We determined the inhibition mode of CsGSTos employing SHG and the anthelminthic drug praziquantel (PZQ; Shinpoong, Seoul, Korea). rCsGSTos (each 100 ng) were preincubated with Dulbecco’s PBS supplemented with 10–1,000 μM PZQ or 10–500 nM SHG for 2 min, after which the reaction was initiated by adding 1 mM GSH and 1 mM DHA. The increase in absorbance of the resulting GSH conjugate was recorded spectrophotometrically at 265 nm. A set of reactions under identical conditions was done for each inhibitor concentration and for controls. To examine the inhibition mode of the specific active sites, rCsGSTos were preincubated with saturating concentrations of GSH (5 mM) for 2 min before conjugating reaction with varying concentrations of DHA (0.01–5 mM). To determine the inhibition mode of inhibitors against the ligand-binding sites, the initial velocity of the enzyme reactions was observed in the presence of the respective inhibitors. rCsGSTos were incubated with saturating concentration of DHA (5 mM) for 2 min prior to the conjugating reaction with variable concentrations of GSH (0.01–5 mM). All measurements were independently done in triplicate. Data were analyzed by Lineweaver-Burk plots.
In order to observe tissue distribution pattern of CsGSTos, immunohistochemical staining was done on adult worm sections. Clonorchis sinensis adult worms were fixed in 4 % neutral paraformaldehyde, embedded and cut into 4 μm-thick pieces. Sections were treated with 3 % H2O2 for 10 min, subsequently with Tris buffered saline (100 mM, pH 8.0) containing 3 % BSA and 0.1 % Tween 20 (TBS/T-BSA) for 1 h. The slides were incubated overnight at 4 °C with anti-rCsGSTo1 or 2 antibody (1:400 dilution in TBS/T-BSA) and further incubated with HRP-conjugated goat anti-mouse IgG (1:1,000 dilution; Cappel). Color reactions were developed using HighDef blue chromogen (Enzo Life Sciences, Farmingdale, NY, USA) with PBS (100 mM, pH 7.4) supplemented with 0.05 % 3,3'-diaminobenzidine blue and 0.015 % H2O2 for 5 min. The images were photographed under a TissueFAXS plus (TissueGnostics, Vienna, Austria).
In vitro induction of CsGSTos under oxidative stresses
To assess biological reactivity of CsGSTos under oxidative stressful conditions, we observed induction profile of CsGSTos upon treatment with oxidizing chemicals.
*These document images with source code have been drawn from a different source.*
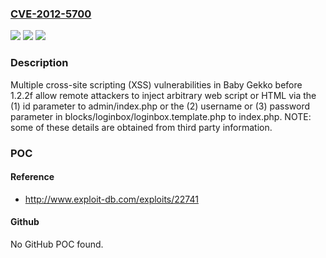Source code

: ### [CVE-2012-5700](https://cve.mitre.org/cgi-bin/cvename.cgi?name=CVE-2012-5700)
![](https://img.shields.io/static/v1?label=Product&message=n%2Fa&color=blue)
![](https://img.shields.io/static/v1?label=Version&message=n%2Fa&color=blue)
![](https://img.shields.io/static/v1?label=Vulnerability&message=n%2Fa&color=brighgreen)

### Description

Multiple cross-site scripting (XSS) vulnerabilities in Baby Gekko before 1.2.2f allow remote attackers to inject arbitrary web script or HTML via the (1) id parameter to admin/index.php or the (2) username or (3) password parameter in blocks/loginbox/loginbox.template.php to index.php.  NOTE: some of these details are obtained from third party information.

### POC

#### Reference
- http://www.exploit-db.com/exploits/22741

#### Github
No GitHub POC found.

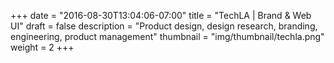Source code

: +++
date = "2016-08-30T13:04:06-07:00"
title = "TechLA | Brand & Web UI"
draft = false
description = "Product design, design research, branding, engineering, product management"
thumbnail = "img/thumbnail/techla.png"
weight = 2
+++
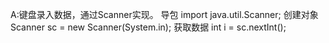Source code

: A:键盘录入数据，通过Scanner实现。
导包	import java.util.Scanner;
			创建对象	Scanner sc = new Scanner(System.in);
			获取数据	int i = sc.nextInt();
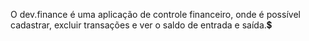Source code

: O dev.finance é uma aplicação de controle financeiro, onde é possível cadastrar, excluir transações e ver o saldo de entrada e saída.💲


<!--<div align="center">

<img src="" width="700px" />

</div>-->  
  
  
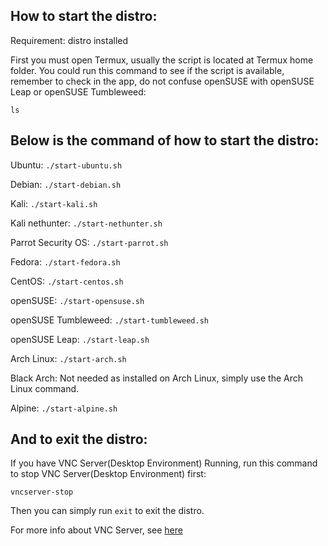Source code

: ## How to start the distro:

Requirement: distro installed

First you must open Termux, usually the script is located at Termux home folder. You could run this command to see if the script is available, remember to check in the app, do not confuse openSUSE with openSUSE Leap or openSUSE Tumbleweed:

`ls`

## Below is the command of how to start the distro:

Ubuntu: `./start-ubuntu.sh`

Debian: `./start-debian.sh`

Kali: `./start-kali.sh`

Kali nethunter: `./start-nethunter.sh`

Parrot Security OS: `./start-parrot.sh`

Fedora: `./start-fedora.sh`

CentOS: `./start-centos.sh`

openSUSE: `./start-opensuse.sh`

openSUSE Tumbleweed: `./start-tumbleweed.sh`

openSUSE Leap: `./start-leap.sh`

Arch Linux: `./start-arch.sh`

Black Arch: Not needed as installed on Arch Linux, simply use the Arch Linux command.

Alpine: `./start-alpine.sh`


## And to exit the distro:

If you have VNC Server(Desktop Environment) Running, run this command to stop VNC Server(Desktop Environment) first: 

`vncserver-stop`

Then you can simply run `exit` to exit the distro.

For more info about VNC Server, see [here](https://github.com/EXALAB/AnLinux-App/wiki/How-to-start-and-stop-the-VNC-Server-%28Desktop-Environment%29)
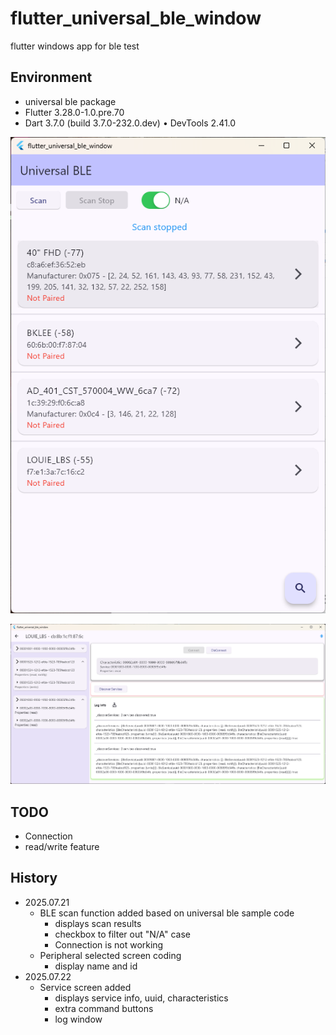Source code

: # flutter_universal_ble_window

flutter windows app for ble test

## Environment
- universal ble package
- Flutter 3.28.0-1.0.pre.70
- Dart 3.7.0 (build 3.7.0-232.0.dev) • DevTools 2.41.0

![main_screen](flutter_universal_ble_window.png)

![service screen](service_screen.png)

## TODO
- Connection
- read/write feature

## History
- 2025.07.21
  - BLE scan function added based on universal ble sample code
    - displays scan results
    - checkbox to filter out "N/A" case
    - Connection is not working
  - Peripheral selected screen coding
    - display name and id
- 2025.07.22
  - Service screen added
    - displays service info, uuid, characteristics
    - extra command buttons
    - log window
Fresh intact worms were stabilized for 1 h at 37 °C in 5 % CO2 atmosphere in serum- and phenol red-free RPMI medium. Worms (10 worms per group per 1 ml of medium) were transferred into fresh medium containing different doses of 5-hydroxy-1,4-naphthoquinone (Juglone; Sigma-Aldrich) (25–100 μM) or CHP (1–4 mM) and incubated for 1 h at 37 °C. The worms were harvested and fractionated into individual compartments, such as seminal receptacle, vitelline follicle-enriched parenchyma and eggs under a dissecting microscope. The conditioned medium containing excretory-secretory products (ESP) was also harvested and sperm was separately collected under a dissecting microscope. Proteins of the respective compartments were extracted in PBS (100 mM, pH 7.4) containing protease inhibitor cocktail (one tablet/25 ml PBS; Complete; Roche) and centrifugation at 12,000 g for 30 min at 4 °C. The proteins prepared from individual compartments of the worms incubated without oxidative treatment were used as controls. Cs tubulin (CsTub; DF143021), whose constant expression was verified by RT-PCR in association with the respective stimuli , was used as an internal control. The induction profiles of CsGSTo were examined by immunoblotting probed each with anti-rCsGSTo antibody and by quantitative real-time RT-PCR (qRT-PCR). At least three independent experiments were done with freshly prepared worms.
Reverse-transcription PCR (RT-PCR) and qRT-PCR
Expressional changes of CsGSTos during worm’s maturation and in response to oxidative stress were determined. Total RNA was extracted from the experimental worms or different developmental stages of worms using a RNeasy Mini kit (Qiagen). RT-PCR was done using RT-PCR PreMix kit (iNtRON, Seongnam, Korea). CsGSTo transcripts in the RNA (1 μg) were amplified by PCR with the following primers: CsGSTo1-forward, 5′-GTT TCC ATT TGT GGA C-3′ and -reverse, 5′-TGG TAG CTG CAA TAC G-3′; CsGSTo2-forward, 5′-TCG TTT GAG CGA ATC G-3′ and -reverse, 5′-CAG CGA GAC TGA GTT G-3′. The thermal cycler profile included pre-heating for 30 min (50 °C) and 10 min (94 °C), 30 cycles of 50 s (94 °C), 50 s (58 °C) and 90 s (72 °C) with 10 min final extension (72 °C). CsTub gene was amplified by PCR using gene specific forward primer (5′-ATT CAG CTG TCC TGG GAA AC-3′) and reverse primer (5′-ACT GCA TTG ATA ACG AAG CG-3′). Thermal cycler profile included 25, 30 and 35 cycles at 94 °C (50 s), 58 °C (50 s) and 72 °C (90 s), followed by a 10 min final extension (72 °C). The PCR products were analyzed on 1 % agarose gel with ethidium bromide staining.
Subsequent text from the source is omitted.